Rosin has led beach cleanups for the last four Sundays and says he will continue doing so until at least March 31, or as long as conditions remain favorable.

“The beaches are packed tidal flats right now,” he says. “The combination of packed sand and the so-called king tides, which are some of the highest tides of the year, make gathering the debris more effective than at any other time. The plastic is very light and comes in at the highest tidal surges, leaving long, visible lines as the tide recedes.”

Rosin says gathering techniques are evolving and becoming more efficient.

“My first cleanup was kind of depressing,” he says. “People were eager to help out, but trying to pick up tiny pieces of micro-plastic with your fingers and then shaking it through a little screen or colander is slow, to say the least. Especially when you can see the stuff endlessly all along the beach.“

Wet sand was also a problem because it stuck to the plastic and added weight to the bags that need to be hauled up the beach stairs. Water was the answer.

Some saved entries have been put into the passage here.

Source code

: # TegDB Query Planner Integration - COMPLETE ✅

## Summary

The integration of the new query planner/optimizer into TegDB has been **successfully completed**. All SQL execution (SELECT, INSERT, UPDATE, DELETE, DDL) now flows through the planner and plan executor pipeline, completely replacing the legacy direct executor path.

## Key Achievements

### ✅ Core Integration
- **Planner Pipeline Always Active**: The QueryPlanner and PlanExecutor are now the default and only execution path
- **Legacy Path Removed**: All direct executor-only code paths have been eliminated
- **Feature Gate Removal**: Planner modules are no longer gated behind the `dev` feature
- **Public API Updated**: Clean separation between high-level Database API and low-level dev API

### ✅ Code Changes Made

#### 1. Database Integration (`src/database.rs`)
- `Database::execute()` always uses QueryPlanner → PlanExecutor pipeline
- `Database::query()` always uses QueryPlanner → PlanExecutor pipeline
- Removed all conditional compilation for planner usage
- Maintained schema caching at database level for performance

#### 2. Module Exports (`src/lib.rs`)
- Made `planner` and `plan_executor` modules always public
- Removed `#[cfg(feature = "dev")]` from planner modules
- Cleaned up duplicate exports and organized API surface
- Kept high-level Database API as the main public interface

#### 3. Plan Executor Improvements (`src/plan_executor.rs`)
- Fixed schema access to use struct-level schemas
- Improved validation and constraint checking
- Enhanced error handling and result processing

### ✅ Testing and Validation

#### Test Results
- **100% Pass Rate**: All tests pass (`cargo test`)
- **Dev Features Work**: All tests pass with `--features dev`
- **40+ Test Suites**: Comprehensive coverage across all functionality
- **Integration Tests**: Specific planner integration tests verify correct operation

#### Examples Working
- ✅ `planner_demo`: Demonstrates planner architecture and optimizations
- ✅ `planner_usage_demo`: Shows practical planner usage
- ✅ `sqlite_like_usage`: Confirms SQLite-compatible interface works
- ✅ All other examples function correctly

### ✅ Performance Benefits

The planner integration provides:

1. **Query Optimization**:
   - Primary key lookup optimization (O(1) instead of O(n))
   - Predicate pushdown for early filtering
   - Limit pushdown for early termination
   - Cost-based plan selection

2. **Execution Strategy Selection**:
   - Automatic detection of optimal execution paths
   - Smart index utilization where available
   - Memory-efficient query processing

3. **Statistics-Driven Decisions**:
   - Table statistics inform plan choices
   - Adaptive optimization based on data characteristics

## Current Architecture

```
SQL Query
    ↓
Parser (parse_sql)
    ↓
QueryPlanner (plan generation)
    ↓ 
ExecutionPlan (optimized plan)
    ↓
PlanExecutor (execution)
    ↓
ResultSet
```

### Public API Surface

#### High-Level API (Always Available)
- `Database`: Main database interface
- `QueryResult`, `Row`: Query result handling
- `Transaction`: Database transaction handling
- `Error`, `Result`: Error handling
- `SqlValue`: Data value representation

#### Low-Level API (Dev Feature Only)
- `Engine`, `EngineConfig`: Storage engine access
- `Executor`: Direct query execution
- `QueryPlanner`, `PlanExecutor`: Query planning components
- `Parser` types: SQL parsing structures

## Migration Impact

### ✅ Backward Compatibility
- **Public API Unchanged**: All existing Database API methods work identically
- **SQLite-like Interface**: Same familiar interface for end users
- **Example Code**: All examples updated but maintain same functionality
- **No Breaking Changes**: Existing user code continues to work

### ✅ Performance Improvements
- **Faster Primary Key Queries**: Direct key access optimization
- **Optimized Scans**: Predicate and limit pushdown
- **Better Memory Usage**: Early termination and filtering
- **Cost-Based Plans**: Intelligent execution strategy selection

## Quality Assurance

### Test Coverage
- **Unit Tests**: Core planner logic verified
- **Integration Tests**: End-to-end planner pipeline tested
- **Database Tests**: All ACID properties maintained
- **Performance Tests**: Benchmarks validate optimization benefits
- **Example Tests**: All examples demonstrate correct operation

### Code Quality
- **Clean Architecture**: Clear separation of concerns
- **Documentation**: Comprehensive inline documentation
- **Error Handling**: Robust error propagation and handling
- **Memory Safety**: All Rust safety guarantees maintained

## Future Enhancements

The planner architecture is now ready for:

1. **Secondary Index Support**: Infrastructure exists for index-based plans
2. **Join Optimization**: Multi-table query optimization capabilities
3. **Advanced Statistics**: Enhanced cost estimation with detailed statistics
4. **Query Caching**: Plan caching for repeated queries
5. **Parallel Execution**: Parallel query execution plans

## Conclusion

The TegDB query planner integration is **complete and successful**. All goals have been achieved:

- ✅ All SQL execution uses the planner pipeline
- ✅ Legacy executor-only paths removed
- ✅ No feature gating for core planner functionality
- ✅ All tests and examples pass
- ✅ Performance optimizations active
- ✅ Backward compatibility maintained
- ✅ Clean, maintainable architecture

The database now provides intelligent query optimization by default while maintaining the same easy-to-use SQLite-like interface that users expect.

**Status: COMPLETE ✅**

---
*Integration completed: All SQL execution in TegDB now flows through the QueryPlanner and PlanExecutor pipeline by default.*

“We found that suspending the sandy plastic on screens and then pouring buckets of water through it removed the sand. Tiny bits of driftwood remain, but mostly it’s plastic.”

Last week, 30 volunteers came to help out, most of them from outside Lincoln County. Rosin spoke to people from Bend, Portland, Wilsonville and Hermiston.

“It would be great if we could get more locals involved,” he said. “The beaches here are, or were, as beautiful as anywhere in the world. I’ve surfed and played on these beaches since 1973. I can tell you that the problem of visible plastic pollution here has grown exponentially.

Nobody knows what the full effects of plastic pollution may be. This isn’t a disaster that you can see coming, like a forest fire or a hurricane. I anticipate a long road to educating ourselves about the dangers involved.”